世界中で愛される名曲「Rivers of Babylon」は、単なるポップソングではなく、深い宗教的背景と音楽的な変遷を持つ楽曲です。ジャマイカのレゲエから始まり、ヨーロッパのディスコシーンを席巻するまで、この曲がどのように形を変え、世界に広がったのかを紐解きます。
Key Facts
- 原曲:1970年にジャマイカのグループ「ザ・メロディアンズ」が発表。
- 歌詞の源泉:旧約聖書の「詩篇19篇」および「詩篇137篇」に基づいている。
- 世界的普及:1978年のボニー・エム(Boney M.)によるカバー版が爆発的ヒットを記録。
- 記録:ボニー・エム版は英国で200万枚以上のセールスを記録し、史上最も売れたシングルの一つとなった。
聖書の嘆きを音楽へ:楽曲のルーツ
この楽曲の精神的な核となっているのは、ヘブライ聖書の詩篇です。特に詩篇137篇1節から4節の内容が色濃く反映されており、これは紀元前586年にエルサレムがバビロンによって征服された後、捕囚となったユダヤの人々が故郷を想い嘆き悲しむ様子を描いた賛美歌です。

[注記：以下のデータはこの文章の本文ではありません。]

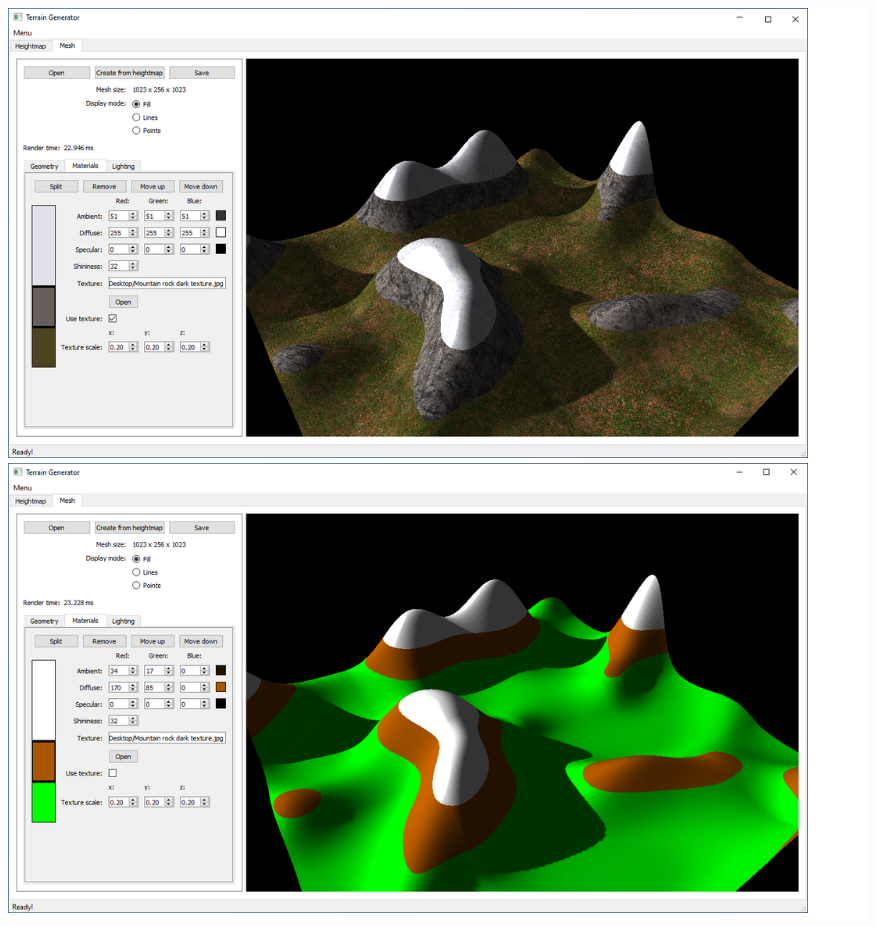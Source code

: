 <img src="images/terrain1.png" alt="Terrain Generator" width="800"/>
<img src="images/terrain2.png" alt="Terrain Generator" width="800"/>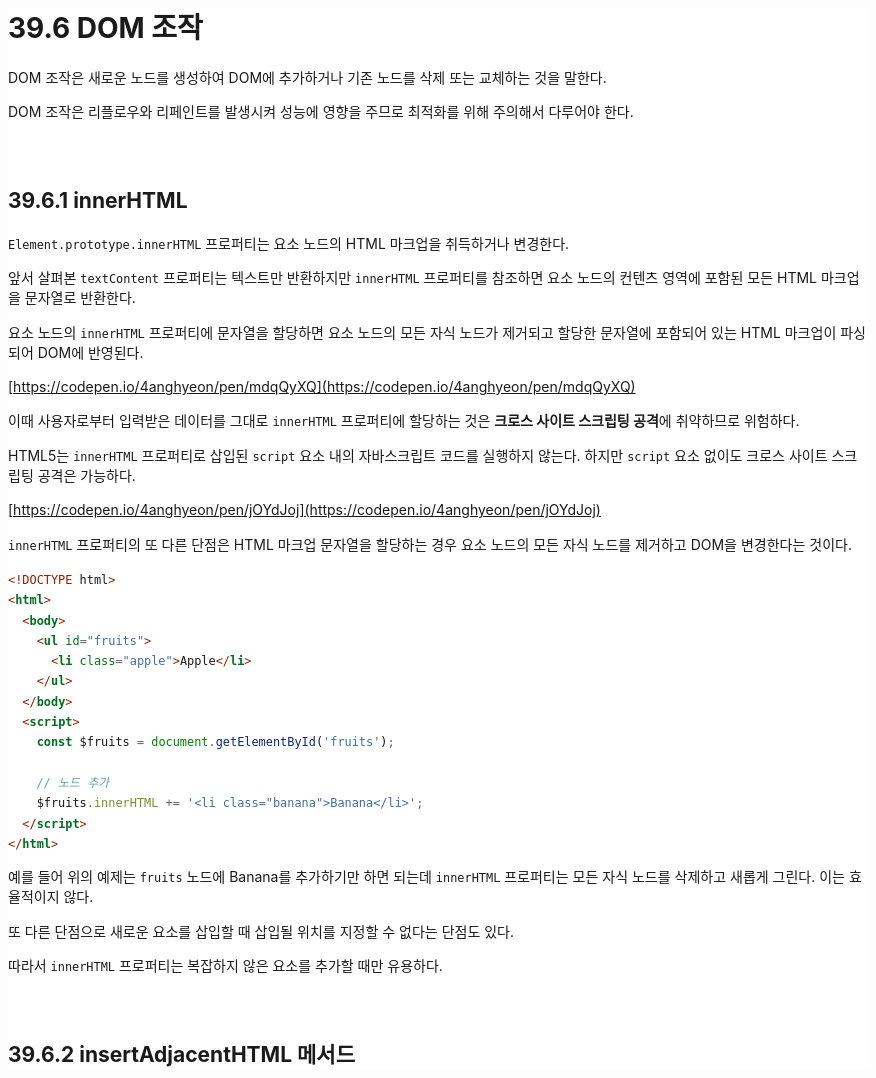 # 39.6 DOM 조작

DOM 조작은 새로운 노드를 생성하여 DOM에 추가하거나 기존 노드를 삭제 또는 교체하는 것을 말한다.

DOM 조작은 리플로우와 리페인트를 발생시켜 성능에 영향을 주므로 최적화를 위해 주의해서 다루어야 한다.

<br/>

## 39.6.1 innerHTML

`Element.prototype.innerHTML` 프로퍼티는 요소 노드의 HTML 마크업을 취득하거나 변경한다. 

앞서 살펴본 `textContent` 프로퍼티는 텍스트만 반환하지만 `innerHTML` 프로퍼티를 참조하면 요소 노드의 컨텐츠 영역에 포함된 모든 HTML 마크업을 문자열로 반환한다.

요소 노드의 `innerHTML` 프로퍼티에 문자열을 할당하면 요소 노드의 모든 자식 노드가 제거되고 할당한 문자열에 포함되어 있는 HTML 마크업이 파싱되어 DOM에 반영된다.

[https://codepen.io/4anghyeon/pen/mdqQyXQ](https://codepen.io/4anghyeon/pen/mdqQyXQ)

이때 사용자로부터 입력받은 데이터를 그대로 `innerHTML` 프로퍼티에 할당하는 것은 **크로스 사이트 스크립팅 공격**에 취약하므로 위험하다.

HTML5는 `innerHTML` 프로퍼티로 삽입된 `script` 요소 내의 자바스크립트 코드를 실행하지 않는다. 하지만 `script` 요소 없이도 크로스 사이트 스크립팅 공격은 가능하다.

[https://codepen.io/4anghyeon/pen/jOYdJoj](https://codepen.io/4anghyeon/pen/jOYdJoj)

`innerHTML` 프로퍼티의 또 다른 단점은 HTML 마크업 문자열을 할당하는 경우 요소 노드의 모든 자식 노드를 제거하고 DOM을 변경한다는 것이다.

```html
<!DOCTYPE html>
<html>
  <body>
    <ul id="fruits">
      <li class="apple">Apple</li>
    </ul>
  </body>
  <script>
    const $fruits = document.getElementById('fruits');

    // 노드 추가
    $fruits.innerHTML += '<li class="banana">Banana</li>';
  </script>
</html>
```

예를 들어 위의 예제는 `fruits` 노드에 Banana를 추가하기만 하면 되는데 `innerHTML` 프로퍼티는 모든 자식 노드를 삭제하고 새롭게 그린다. 이는 효율적이지 않다.

또 다른 단점으로 새로운 요소를 삽입할 때 삽입될 위치를 지정할 수 없다는 단점도 있다. 

따라서 `innerHTML` 프로퍼티는 복잡하지 않은 요소를 추가할 때만 유용하다.

<br/>


## 39.6.2 insertAdjacentHTML 메서드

このような「喪失」と「祈り」のテーマは、ジャマイカのラスタファリ運動の精神性と共鳴し、レゲエというリズムに乗せて再解釈されました。

ザ・メロディアンズによる誕生とレゲエの普及
1970年、ブレント・ダウとトレバー・マクノートンらによるジャマイカのレゲエグループ「ザ・メロディアンズ」がこの曲を書き上げ、録音しました。当初はラスタファリの信仰を背景とした楽曲でしたが、1972年の映画『ハードが来る(The Harder They Come)』のサウンドトラックに収録されたことで、国際的な注目を集めることになります。この映画は、レゲエという音楽ジャンルを世界に知らしめた重要な作品とされています。
その後も、1999年の映画『ブリンギング・アウト・ザ・デッド』や2010年の『ジャック・ゴーズ・ボートイング』、さらにはドラマ『アウターバンクス』など、多くの映像作品に採用され、時代を超えて愛され続けています。
ボニー・エムによるディスコ化と世界的な大成功
1978年、ドイツを拠点とするディスコグループ、ボニー・エムがこの曲をカバーし、楽曲の方向性を大きく変えました。彼らのバージョンは、レゲエの精神性を保ちつつも、ダンスフロア向けの華やかなディスコサウンドへと昇華されました。
このカバー版は英国で5週連続1位を記録し、カナダや南アフリカ、西ドイツなど世界各国でチャートの頂点に立ちました。特に英国では、200万枚以上のセールスを達成したわずか7曲のうちの一つに数えられています。また、B面の「Brown Girl in the Ring」もヒットし、グループの黄金時代を象徴する作品となりました。
ボニー・エム版の基本データ
| 項目 | 内容 |
|---|---|
| リリース日 | 1978年4月3日 |
| ジャンル | ディスコ |
| 収録アルバム | Nightflight to Venus |
| 主な作詞・作曲 | Brent Dowe, Trevor McNaughton, Frank Farian, Reyam |
| 世界累計売上 | 約1,000万枚 |
その後の展開とリミックス
ボニー・エムは1986年に一度解散しますが、1988年の再結成に合わせて「Rivers of Babylon」のリミックス版をリリースしました。このリミックスはアルバム『Greatest Hits of All Times – Remix '88』に収録され、当時のファンに届けられましたが、シングルとしてのチャート入りは果たしませんでした。
Frequently Asked Questions
この曲の歌詞はどこから来ているのですか?
主に旧約聖書の「詩篇137篇」から引用されており、バビロン捕囚となった人々が故郷エルサレムを想って嘆く内容に基づいています。また、「詩篇19篇」の要素も取り入れられています。
誰が最初にこの曲を作ったのですか?
ジャマイカのレゲエグループ、ザ・メロディアンズのブレント・ダウとトレバー・マクノートンが1970年に制作しました。
ボニー・エム版がこれほど成功した理由は?
当時の世界的なディスコブームに乗ったことと、キャッチーなメロディ、そして聖書に基づいた普遍的なテーマが融合したためと考えられます。特にヨーロッパで絶大な支持を得ました。
この曲は映画やドラマでも使われていますか?
はい。1972年の『ハードが来る』をはじめ、『ブリンギング・アウト・ザ・デッド』や、近年のTVシリーズ『アウターバンクス』など、多くの作品で使用されています。
ボニー・エム版の売上実績はどのくらいですか?
世界累計で約1,000万枚を売り上げており、特に英国では200万枚を超えるセールスを記録した歴史的なヒットシングルとなっています。